Islamabad: Speakers at a seminar on US-Pakistan relations argued that increasing vulnerability will force Pakistan deeper into debt. The speakers urged the US to help Pakistan rebuild its ailing economy, Pakistan-based Dawn reported.

The seminar, organised jointly by the Wilson Centre, Washington, and the International Academy of Letters (IAL), USA, tried to explore how to promote US- Pakistan relations after the withdrawal of American troops from Afghanistan.

Speakers stressed the need to transform the security-oriented relationship between the two countries into an economic and trade partnership beneficial for both, according to Dawn.

Professor Hassan Abbas who teaches international relations at the National Defence University, Washington, said: "The traditional military-to-military ties are just one pillar of the relationship."

"We cannot build a relationship on one pillar only.
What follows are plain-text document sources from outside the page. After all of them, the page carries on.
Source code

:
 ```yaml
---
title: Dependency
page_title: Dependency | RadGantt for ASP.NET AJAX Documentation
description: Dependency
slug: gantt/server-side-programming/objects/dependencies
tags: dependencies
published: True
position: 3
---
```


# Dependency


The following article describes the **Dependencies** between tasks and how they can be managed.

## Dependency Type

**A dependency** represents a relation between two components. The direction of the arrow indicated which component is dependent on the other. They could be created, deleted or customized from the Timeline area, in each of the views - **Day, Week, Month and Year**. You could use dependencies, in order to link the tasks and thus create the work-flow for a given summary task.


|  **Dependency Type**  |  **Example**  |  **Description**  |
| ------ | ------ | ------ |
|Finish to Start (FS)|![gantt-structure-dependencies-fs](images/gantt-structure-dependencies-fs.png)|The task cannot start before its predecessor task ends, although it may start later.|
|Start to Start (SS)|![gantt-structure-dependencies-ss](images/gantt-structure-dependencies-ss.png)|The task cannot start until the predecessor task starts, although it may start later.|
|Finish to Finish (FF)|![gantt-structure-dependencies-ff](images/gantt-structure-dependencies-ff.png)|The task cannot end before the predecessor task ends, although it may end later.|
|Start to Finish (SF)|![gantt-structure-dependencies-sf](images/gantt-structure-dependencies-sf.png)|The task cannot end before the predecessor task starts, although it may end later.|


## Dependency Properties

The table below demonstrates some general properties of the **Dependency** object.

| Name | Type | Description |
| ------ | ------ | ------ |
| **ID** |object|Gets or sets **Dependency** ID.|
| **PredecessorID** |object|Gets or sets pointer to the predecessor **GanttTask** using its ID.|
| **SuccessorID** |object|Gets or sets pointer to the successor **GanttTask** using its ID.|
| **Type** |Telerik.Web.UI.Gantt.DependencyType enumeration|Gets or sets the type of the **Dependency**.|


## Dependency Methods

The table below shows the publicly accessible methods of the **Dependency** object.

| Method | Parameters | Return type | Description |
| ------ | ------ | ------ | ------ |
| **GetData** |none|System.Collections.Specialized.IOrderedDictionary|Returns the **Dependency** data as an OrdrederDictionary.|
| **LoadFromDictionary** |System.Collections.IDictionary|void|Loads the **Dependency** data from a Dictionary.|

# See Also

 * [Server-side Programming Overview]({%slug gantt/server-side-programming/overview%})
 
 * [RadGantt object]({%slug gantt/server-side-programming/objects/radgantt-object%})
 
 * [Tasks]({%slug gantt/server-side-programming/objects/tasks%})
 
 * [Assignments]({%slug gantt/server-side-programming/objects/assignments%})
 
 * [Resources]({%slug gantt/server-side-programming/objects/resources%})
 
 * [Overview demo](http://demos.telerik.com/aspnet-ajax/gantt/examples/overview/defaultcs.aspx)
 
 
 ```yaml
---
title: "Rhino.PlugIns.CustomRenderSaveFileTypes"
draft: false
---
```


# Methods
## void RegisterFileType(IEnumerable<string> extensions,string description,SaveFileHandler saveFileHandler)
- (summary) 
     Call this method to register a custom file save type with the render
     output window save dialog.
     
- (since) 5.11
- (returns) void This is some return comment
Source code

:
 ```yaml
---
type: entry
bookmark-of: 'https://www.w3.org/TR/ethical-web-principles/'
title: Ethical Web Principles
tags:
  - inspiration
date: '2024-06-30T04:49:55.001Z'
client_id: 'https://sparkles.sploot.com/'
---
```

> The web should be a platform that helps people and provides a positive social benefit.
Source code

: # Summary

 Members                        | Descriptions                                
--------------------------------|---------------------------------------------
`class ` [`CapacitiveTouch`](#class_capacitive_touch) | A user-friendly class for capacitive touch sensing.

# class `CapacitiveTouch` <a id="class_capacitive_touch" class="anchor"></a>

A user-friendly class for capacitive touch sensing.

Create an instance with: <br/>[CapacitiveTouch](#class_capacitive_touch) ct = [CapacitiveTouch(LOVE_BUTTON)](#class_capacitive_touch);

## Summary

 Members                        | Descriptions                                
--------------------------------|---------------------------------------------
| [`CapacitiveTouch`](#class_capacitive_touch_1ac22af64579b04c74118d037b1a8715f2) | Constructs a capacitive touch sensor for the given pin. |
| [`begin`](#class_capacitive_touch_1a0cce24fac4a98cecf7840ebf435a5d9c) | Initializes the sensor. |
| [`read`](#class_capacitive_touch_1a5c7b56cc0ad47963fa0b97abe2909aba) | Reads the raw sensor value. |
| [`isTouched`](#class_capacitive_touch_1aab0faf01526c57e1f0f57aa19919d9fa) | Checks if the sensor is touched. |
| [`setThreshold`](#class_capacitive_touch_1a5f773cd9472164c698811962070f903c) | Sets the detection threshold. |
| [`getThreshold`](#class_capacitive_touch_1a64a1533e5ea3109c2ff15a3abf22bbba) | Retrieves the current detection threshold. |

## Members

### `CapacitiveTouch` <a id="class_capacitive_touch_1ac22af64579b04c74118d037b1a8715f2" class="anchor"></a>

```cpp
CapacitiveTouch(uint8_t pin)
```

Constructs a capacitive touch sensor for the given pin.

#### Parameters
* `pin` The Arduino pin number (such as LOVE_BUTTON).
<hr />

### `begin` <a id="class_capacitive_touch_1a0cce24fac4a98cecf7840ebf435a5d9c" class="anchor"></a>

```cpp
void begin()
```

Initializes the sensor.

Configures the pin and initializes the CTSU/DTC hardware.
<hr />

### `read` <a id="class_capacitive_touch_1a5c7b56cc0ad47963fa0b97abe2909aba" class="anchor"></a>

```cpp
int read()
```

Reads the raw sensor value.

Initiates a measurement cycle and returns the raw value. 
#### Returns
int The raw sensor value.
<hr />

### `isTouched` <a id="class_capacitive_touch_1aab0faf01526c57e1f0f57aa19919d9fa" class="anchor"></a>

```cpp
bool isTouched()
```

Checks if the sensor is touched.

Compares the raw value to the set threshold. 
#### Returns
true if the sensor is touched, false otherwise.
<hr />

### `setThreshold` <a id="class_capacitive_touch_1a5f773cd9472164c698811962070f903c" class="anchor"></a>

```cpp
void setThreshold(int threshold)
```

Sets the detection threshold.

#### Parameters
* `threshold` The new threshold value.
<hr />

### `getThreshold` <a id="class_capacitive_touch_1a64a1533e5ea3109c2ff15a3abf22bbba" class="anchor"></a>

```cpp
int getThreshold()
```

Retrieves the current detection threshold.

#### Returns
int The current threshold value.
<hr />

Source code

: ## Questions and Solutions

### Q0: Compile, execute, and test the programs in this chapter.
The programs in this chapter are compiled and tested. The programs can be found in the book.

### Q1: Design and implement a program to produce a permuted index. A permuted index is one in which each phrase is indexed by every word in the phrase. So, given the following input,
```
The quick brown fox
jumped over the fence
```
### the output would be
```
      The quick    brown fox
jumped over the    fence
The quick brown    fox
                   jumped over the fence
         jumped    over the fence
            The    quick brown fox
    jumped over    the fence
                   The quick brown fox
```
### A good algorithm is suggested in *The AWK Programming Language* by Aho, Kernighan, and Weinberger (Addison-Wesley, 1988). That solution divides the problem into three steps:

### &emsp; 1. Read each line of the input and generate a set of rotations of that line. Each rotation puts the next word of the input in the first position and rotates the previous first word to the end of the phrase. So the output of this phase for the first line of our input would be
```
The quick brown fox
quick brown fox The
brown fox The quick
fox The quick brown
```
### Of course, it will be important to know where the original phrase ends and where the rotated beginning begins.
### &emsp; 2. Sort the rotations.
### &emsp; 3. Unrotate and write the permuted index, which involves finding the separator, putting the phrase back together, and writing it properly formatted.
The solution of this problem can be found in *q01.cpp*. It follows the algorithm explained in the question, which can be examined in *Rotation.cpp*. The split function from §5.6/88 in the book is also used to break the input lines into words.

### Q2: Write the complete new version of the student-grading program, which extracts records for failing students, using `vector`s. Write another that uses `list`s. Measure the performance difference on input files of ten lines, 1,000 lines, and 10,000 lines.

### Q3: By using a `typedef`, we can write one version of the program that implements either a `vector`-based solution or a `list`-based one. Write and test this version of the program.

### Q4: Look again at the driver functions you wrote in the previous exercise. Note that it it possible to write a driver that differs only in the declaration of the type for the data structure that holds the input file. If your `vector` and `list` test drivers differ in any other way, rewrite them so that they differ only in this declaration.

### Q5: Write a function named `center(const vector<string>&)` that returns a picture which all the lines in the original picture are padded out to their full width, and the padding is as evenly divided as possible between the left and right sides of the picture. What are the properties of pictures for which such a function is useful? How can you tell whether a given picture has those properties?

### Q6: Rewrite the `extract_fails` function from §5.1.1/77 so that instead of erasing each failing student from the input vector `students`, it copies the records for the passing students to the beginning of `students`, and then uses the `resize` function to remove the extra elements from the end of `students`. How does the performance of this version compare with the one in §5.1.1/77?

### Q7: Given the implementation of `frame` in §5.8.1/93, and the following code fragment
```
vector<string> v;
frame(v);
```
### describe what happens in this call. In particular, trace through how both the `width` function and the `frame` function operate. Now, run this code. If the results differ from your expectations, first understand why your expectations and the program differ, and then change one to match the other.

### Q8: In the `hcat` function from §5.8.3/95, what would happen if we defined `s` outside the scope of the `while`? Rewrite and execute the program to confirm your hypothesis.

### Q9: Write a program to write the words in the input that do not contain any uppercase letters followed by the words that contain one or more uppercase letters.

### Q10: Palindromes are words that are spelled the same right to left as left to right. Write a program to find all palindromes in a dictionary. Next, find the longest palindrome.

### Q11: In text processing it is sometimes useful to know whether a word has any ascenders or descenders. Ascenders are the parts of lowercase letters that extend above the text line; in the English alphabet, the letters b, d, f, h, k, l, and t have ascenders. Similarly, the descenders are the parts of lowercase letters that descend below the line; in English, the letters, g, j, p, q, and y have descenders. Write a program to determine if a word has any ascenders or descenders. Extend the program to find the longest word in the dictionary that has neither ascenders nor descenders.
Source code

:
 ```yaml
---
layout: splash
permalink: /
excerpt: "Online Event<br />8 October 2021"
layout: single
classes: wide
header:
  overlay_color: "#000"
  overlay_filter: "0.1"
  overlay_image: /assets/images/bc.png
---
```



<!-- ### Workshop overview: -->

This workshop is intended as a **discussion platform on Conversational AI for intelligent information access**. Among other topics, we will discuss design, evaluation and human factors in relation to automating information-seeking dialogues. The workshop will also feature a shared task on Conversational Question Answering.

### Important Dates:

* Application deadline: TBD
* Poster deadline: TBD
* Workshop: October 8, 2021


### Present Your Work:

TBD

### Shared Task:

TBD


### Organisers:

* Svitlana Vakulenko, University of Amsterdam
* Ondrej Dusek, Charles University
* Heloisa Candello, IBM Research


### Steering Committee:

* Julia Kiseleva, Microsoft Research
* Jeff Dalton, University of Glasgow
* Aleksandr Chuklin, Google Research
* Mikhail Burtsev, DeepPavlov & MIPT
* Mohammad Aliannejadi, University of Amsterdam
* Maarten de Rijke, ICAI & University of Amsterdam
A partnership needs to cover all key aspects, trade, education, health, culture," he said.

He pointed out that even the security partnership should go beyond military-to-military ties. "A country's security includes law enforcement, criminal justice, narcotics control, economic security, and social protections," he said.

One of the sessions focused on the role the Pakistani diaspora in the US can play in promoting US-Pakistan relations, Dawn reported.

Dawn recently reported that Pakistan has made progress in its intellectual property (IP) legislation, but more needs to be done, the United States said in its report.

In its new report, the United States Trade Representative acknowledged that Pakistan has made progress but much needs to be done regarding intellectual property enforcement.

USTR released its 2023 special report on intellectual property protection and enforcement on Wednesday. In the report, USTR kept Pakistan on the 'watch list' for 2023 while acknowledging that the country "maintained a positive dialogue with the US on intellectual property matters and promoting IP protection and enforcement".

The report stated that Pakistan was amending its IP laws and encouraged the government to seek stakeholders' input on draft laws.